Intellectual Property Rights
- Resolve Immix acknowledges and agrees that the copyright in and ownership of all material made available to it by the Customer from time-to-time, vests and shall remain vested exclusively in the Customer.
- The Customer acknowledges and agrees that the copyright in and ownership of all material made available to it by Resolve Immix from time-to-time, vests and shall remain vested exclusively in Resolve Immix.
- The copyright in any material prepared or created specifically for the Customer by, on behalf of, or on instruction of Resolve Immix or any personnel of Resolve Immix, shall remain the property of Resolve Immix unless otherwise expressly agreed in writing by the parties.
- Any travel, accommodation (bed and breakfast – South African three star equivalent), material and incidental expenses reasonably and necessarily incurred by Resolve Immix in travelling to fulfil its obligations to the Customer, are not included in the contract price and shall be paid by the Customer as invoiced by Resolve Immix. If requested by the Customer, Resolve Immix shall obtain prior approval for travel, material and incidental expenses.
- An overnight subsistence allowance of R300.00 per night, per consultant, will be charged for out-of-town assignments within the borders of South Africa. For out-of-town assignments outside the orders of South Africa, an overnight subsistence allowance of USD75.00 per night, per consultant, will be charged.

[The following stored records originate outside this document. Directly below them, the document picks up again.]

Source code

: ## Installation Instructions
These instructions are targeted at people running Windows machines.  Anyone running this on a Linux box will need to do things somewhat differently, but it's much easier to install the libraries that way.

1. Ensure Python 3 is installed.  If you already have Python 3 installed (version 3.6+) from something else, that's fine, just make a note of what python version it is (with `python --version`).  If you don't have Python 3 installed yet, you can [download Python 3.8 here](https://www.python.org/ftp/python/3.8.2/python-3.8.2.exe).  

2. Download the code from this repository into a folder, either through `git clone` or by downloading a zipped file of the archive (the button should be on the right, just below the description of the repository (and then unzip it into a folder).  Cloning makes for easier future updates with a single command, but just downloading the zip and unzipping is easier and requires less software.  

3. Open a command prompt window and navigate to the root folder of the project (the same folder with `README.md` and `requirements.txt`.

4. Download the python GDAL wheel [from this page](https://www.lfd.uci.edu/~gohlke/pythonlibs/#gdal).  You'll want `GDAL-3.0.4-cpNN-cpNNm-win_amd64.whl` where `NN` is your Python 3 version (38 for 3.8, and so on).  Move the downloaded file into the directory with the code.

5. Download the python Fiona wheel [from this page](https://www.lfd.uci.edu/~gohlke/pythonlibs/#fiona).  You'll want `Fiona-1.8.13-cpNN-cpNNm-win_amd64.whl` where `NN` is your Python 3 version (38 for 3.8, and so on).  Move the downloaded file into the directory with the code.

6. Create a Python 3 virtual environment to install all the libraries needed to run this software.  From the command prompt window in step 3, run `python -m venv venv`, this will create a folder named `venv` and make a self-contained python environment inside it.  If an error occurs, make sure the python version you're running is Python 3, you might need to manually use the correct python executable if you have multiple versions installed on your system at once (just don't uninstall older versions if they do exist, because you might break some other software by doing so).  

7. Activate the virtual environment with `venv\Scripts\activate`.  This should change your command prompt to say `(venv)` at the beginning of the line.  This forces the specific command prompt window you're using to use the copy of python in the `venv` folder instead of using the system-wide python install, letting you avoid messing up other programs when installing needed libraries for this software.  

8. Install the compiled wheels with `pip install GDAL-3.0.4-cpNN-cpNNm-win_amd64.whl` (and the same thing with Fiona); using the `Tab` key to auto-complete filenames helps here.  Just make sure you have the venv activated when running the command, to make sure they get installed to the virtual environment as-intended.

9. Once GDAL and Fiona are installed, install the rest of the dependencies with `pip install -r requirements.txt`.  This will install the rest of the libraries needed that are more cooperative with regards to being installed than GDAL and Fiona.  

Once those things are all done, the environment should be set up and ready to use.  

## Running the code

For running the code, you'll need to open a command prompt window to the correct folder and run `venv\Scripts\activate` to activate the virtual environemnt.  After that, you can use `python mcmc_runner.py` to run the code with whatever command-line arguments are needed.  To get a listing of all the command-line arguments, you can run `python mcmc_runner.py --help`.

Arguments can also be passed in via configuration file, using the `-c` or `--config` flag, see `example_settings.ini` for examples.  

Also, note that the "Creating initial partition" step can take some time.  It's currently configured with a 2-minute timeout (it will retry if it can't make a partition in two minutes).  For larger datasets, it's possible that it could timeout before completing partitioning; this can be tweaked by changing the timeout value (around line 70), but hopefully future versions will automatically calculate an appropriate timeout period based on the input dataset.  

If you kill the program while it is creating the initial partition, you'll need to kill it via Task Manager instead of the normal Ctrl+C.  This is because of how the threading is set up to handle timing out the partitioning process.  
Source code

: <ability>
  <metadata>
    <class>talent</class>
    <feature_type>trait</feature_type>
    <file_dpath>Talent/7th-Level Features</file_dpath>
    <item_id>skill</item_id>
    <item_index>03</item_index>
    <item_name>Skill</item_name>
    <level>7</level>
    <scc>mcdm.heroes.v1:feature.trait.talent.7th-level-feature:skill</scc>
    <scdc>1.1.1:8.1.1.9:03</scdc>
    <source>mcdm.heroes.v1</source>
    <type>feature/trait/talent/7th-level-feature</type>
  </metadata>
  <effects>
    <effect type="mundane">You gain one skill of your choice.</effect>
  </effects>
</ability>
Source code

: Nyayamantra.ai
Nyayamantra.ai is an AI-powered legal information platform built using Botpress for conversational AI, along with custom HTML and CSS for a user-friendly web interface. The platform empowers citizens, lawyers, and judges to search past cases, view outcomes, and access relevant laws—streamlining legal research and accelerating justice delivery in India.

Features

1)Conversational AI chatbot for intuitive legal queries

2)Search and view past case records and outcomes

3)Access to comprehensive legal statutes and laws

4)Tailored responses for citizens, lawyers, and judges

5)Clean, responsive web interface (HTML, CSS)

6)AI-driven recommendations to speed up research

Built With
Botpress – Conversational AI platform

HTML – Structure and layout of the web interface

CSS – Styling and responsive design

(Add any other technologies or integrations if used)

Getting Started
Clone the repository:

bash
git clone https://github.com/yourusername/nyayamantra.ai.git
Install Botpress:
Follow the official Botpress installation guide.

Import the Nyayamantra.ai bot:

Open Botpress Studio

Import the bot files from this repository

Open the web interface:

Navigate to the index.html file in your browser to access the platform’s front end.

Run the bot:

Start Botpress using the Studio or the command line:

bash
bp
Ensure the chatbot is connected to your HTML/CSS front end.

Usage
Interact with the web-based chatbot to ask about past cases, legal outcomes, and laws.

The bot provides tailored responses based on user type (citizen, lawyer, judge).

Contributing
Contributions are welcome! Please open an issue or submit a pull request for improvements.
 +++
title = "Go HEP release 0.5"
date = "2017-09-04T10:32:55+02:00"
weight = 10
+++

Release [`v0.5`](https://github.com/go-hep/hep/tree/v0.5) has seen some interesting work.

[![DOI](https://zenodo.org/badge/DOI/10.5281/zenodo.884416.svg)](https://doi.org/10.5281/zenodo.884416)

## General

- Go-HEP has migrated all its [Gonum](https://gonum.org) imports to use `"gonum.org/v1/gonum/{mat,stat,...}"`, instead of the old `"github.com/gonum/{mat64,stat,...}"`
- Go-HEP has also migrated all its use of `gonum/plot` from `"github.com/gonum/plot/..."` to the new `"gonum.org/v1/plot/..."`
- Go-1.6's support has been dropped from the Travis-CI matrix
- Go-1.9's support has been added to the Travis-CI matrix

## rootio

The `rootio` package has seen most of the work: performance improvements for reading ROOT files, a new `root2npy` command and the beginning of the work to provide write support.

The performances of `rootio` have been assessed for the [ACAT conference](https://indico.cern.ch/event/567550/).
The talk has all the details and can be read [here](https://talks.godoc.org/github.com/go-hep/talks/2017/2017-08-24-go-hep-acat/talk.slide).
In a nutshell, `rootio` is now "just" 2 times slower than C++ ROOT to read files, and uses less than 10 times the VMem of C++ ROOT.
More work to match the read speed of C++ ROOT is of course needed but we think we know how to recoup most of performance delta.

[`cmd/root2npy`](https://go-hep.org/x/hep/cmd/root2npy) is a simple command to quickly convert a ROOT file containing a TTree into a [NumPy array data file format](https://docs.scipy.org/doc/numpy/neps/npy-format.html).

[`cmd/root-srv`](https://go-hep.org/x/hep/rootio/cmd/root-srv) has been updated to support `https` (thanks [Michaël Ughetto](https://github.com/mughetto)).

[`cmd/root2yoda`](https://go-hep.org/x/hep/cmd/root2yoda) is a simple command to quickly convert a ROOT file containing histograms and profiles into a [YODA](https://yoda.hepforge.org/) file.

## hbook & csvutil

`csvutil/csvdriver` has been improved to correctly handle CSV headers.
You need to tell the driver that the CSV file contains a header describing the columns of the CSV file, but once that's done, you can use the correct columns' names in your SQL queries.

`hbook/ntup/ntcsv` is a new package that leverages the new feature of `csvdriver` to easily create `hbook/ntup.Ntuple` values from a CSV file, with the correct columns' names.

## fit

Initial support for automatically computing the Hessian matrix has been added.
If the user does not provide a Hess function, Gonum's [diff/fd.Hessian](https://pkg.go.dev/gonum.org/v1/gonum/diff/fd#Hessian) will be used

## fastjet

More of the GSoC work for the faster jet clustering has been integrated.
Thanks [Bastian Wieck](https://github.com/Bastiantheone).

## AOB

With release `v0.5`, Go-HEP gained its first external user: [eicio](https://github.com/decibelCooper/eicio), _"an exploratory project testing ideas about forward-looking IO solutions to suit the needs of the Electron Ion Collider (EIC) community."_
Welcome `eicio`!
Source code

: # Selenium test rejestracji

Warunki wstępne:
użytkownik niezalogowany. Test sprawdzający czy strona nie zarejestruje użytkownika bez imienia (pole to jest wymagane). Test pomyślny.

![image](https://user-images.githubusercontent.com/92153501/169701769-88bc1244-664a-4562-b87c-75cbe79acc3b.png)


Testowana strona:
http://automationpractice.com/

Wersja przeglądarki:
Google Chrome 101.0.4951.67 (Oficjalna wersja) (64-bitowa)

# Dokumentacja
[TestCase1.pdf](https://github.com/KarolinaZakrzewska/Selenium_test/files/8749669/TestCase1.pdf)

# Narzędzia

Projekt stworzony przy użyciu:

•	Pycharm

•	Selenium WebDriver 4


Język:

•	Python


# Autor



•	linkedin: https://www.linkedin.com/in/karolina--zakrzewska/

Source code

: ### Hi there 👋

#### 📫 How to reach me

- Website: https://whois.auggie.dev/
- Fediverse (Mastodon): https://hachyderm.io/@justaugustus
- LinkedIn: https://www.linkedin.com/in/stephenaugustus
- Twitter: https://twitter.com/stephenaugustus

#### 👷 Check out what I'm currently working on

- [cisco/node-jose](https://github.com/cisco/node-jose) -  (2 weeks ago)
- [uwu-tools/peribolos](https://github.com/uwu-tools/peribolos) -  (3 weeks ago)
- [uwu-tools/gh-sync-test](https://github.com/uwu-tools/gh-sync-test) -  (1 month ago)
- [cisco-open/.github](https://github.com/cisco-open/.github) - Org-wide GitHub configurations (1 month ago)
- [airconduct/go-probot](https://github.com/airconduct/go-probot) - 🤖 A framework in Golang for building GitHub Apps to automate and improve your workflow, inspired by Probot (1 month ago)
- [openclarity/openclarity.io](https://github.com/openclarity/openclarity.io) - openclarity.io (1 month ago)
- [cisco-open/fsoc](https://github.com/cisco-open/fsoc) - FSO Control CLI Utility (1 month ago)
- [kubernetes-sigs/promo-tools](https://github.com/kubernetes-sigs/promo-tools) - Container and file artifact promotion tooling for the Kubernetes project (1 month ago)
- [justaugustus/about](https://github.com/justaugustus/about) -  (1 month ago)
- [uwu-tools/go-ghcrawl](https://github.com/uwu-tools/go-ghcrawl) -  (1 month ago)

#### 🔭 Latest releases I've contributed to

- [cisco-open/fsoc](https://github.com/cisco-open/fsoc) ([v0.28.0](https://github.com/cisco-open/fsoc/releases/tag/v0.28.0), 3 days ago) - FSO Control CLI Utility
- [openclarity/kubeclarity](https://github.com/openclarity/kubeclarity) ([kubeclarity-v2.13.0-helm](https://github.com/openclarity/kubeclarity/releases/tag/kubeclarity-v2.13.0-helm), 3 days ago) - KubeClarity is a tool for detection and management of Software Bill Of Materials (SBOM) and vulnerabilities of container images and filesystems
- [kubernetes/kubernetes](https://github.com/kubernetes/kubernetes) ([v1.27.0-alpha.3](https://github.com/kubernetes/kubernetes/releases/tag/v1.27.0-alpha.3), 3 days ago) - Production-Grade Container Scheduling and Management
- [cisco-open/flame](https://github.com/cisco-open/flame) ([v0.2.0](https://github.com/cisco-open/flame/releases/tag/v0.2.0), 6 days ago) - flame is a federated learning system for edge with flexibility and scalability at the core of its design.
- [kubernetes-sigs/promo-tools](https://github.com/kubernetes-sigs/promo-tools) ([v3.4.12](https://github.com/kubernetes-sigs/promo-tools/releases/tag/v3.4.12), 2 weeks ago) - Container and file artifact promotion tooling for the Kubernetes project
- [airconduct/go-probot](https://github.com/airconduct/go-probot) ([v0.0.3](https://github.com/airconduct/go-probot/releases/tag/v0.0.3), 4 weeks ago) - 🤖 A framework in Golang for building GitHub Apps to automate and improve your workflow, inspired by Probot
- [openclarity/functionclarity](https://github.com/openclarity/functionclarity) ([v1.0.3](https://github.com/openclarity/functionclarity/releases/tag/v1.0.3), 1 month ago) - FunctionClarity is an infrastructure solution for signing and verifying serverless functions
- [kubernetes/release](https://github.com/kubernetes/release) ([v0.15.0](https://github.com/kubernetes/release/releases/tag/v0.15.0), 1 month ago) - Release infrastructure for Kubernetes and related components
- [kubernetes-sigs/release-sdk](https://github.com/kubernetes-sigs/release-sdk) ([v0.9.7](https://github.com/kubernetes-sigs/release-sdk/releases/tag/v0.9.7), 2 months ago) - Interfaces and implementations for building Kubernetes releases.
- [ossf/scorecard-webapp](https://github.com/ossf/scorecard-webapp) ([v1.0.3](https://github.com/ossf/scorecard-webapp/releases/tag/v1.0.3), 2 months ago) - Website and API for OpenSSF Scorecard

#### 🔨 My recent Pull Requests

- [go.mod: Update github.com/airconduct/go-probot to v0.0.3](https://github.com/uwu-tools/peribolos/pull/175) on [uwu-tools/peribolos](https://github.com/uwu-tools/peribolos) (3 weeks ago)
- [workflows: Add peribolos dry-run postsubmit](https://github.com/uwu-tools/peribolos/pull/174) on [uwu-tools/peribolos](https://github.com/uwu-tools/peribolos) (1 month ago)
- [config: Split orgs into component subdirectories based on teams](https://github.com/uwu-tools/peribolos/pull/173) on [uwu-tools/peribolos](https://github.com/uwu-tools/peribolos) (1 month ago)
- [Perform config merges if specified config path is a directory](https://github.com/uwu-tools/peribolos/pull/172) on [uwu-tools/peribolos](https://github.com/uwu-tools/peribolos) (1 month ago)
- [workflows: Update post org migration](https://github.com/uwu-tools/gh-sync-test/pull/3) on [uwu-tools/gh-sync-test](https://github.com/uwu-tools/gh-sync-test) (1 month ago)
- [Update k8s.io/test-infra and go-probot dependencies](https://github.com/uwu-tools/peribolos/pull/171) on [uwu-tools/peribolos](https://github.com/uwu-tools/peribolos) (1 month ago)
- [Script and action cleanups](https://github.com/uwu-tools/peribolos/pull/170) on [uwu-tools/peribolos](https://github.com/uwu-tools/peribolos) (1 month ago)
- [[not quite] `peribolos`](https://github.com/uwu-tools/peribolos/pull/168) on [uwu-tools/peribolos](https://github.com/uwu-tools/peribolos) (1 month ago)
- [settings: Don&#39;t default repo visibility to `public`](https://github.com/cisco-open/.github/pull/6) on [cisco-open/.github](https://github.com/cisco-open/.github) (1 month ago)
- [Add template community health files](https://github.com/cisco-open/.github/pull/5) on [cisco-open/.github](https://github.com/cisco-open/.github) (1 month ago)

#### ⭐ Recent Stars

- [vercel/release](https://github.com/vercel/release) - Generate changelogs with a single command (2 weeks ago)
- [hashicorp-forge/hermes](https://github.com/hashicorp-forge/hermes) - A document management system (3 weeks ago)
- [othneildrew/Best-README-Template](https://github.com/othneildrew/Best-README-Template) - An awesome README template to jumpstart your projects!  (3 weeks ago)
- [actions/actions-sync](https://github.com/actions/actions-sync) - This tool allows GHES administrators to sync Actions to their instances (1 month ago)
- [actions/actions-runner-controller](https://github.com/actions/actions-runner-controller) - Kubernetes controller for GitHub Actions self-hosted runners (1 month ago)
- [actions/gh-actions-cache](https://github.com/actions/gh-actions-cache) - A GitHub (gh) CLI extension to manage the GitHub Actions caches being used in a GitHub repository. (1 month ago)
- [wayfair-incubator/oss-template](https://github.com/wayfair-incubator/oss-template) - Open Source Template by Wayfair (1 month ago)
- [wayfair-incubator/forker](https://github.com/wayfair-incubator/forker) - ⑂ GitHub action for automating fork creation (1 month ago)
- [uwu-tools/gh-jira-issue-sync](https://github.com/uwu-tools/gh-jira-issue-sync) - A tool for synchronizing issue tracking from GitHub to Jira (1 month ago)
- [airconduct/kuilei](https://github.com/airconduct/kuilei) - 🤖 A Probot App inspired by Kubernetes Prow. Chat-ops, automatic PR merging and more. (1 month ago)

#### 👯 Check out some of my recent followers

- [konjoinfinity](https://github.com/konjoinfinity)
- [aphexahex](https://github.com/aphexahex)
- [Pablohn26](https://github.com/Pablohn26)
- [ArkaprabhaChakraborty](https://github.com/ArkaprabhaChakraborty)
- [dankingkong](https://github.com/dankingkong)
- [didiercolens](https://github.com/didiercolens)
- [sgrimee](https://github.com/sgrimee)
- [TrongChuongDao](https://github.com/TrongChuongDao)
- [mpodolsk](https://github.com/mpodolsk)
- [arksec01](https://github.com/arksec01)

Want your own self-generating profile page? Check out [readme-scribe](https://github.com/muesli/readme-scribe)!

- Travel charges are calculated based on the return distance from Resolve Immix offices to the Customer. Rate: R6.00 per kilometre.
- Travel time is charged for at 50% of the prevailing consulting rate for travel outside Gauteng
- Delivery or collection charges for COD purchases from Resolve Immix will be charged at a flat rate of R250.00 within a 50km radius the applicable Resolve Immix delivery office.
- Payment for Resolve Immix invoices are due as follows:
- Hardware and Software will be invoiced on delivery. Payment is due within 7 (seven) calendar days of the invoice date. Resolve Immix reserves ownership of Hardware and Software until payment has been received in full. Failure to pay will result in the removal of the goods – any costs incurred will be for the Customer’s account and will be invoiced accordingly.
- Consulting Services will be invoiced monthly, on completion of the work done, or according to project milestones – as agreed with the Customer. Payment is due within 30 (thirty) calendar days of the invoice date.
- Resolve Immix will invoice the Customer monthly in advance for all Maintenance Activities and/or Service Level Agreements. Payment is due within 30 (thirty) calendar days of the invoice date.
- All payments shall be made on due date without deduction, set off or demand and free of all bank charges or other expenses. Unless stated to the contrary, all amounts stipulated shall be exclusive of Value Added Tax.
- Amounts not paid within the prescribed payment terms as set out above will be considered overdue and will attract interest at the prime rate of interest from the date such invoice becomes overdue until the date of payment.
- All work is considered completed to an acceptable standard unless the Customer disputes the work in writing to Resolve Immix within 10 (ten) calendar days following receipt of invoice for the work.